- Problem requirements: Below is a block of records. Copy every line in it that contains the word "Google".

- Source texts of formatted documents:

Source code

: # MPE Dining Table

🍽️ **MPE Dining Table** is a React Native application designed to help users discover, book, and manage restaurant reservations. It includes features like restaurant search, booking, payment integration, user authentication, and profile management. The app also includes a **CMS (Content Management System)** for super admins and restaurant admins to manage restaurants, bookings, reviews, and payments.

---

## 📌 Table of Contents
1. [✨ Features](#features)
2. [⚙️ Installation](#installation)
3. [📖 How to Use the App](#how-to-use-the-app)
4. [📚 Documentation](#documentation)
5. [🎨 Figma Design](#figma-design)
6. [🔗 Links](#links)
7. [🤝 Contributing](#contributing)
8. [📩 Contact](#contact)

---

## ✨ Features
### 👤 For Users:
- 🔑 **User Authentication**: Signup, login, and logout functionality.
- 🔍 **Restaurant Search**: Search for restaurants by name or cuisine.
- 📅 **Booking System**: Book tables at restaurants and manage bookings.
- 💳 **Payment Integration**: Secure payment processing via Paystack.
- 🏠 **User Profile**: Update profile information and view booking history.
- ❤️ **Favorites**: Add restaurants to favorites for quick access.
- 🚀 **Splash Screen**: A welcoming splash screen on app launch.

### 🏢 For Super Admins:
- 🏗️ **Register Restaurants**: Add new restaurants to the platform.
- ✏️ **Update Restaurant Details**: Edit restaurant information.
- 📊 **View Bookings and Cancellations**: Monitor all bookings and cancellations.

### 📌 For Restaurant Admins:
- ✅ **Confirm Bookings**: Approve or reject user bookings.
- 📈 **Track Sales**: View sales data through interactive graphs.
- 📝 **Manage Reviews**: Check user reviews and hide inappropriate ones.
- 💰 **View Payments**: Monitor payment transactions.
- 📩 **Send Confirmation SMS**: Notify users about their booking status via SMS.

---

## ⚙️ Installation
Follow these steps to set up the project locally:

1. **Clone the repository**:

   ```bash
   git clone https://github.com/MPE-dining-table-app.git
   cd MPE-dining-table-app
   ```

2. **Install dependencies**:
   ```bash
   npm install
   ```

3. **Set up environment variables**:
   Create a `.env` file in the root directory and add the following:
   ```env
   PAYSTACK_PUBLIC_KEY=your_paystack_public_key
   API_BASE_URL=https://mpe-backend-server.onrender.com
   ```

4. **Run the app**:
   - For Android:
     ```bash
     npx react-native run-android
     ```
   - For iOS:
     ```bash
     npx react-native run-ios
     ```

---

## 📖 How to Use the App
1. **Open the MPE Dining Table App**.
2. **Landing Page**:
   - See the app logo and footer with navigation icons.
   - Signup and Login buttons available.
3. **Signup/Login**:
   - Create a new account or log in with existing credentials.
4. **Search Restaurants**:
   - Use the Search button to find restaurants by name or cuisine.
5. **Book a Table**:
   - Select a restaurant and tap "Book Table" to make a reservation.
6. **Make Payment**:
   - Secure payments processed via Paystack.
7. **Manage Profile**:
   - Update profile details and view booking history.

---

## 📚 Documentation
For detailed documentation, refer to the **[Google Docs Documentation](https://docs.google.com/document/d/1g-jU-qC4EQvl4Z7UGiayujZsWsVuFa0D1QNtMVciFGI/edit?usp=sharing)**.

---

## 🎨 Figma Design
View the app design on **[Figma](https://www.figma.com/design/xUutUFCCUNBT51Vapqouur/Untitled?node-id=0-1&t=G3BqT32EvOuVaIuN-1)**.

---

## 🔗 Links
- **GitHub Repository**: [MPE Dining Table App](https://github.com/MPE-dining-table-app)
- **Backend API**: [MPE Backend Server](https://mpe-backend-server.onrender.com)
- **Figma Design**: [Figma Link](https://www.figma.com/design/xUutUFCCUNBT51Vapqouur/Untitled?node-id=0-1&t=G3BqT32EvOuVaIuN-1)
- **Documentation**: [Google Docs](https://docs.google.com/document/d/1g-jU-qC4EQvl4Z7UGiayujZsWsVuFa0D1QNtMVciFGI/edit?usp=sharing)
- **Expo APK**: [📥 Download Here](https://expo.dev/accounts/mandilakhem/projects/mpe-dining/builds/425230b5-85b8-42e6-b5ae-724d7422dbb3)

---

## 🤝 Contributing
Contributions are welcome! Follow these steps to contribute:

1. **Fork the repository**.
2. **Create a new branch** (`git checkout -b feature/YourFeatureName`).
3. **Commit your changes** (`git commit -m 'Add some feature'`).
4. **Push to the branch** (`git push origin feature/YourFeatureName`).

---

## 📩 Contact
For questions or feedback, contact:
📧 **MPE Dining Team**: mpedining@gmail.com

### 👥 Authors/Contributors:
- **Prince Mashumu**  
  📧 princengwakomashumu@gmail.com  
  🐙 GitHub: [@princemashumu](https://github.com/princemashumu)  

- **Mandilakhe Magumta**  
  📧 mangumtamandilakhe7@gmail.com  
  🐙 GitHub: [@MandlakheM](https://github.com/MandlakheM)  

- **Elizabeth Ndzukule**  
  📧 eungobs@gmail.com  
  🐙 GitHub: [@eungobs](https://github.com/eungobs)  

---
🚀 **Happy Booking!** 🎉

- Output for this task:
For detailed documentation, refer to the **[Google Docs Documentation](https://docs.google.com/document/d/1g-jU-qC4EQvl4Z7UGiayujZsWsVuFa0D1QNtMVciFGI/edit?usp=sharing)**.
- **Documentation**: [Google Docs](https://docs.google.com/document/d/1g-jU-qC4EQvl4Z7UGiayujZsWsVuFa0D1QNtMVciFGI/edit?usp=sharing)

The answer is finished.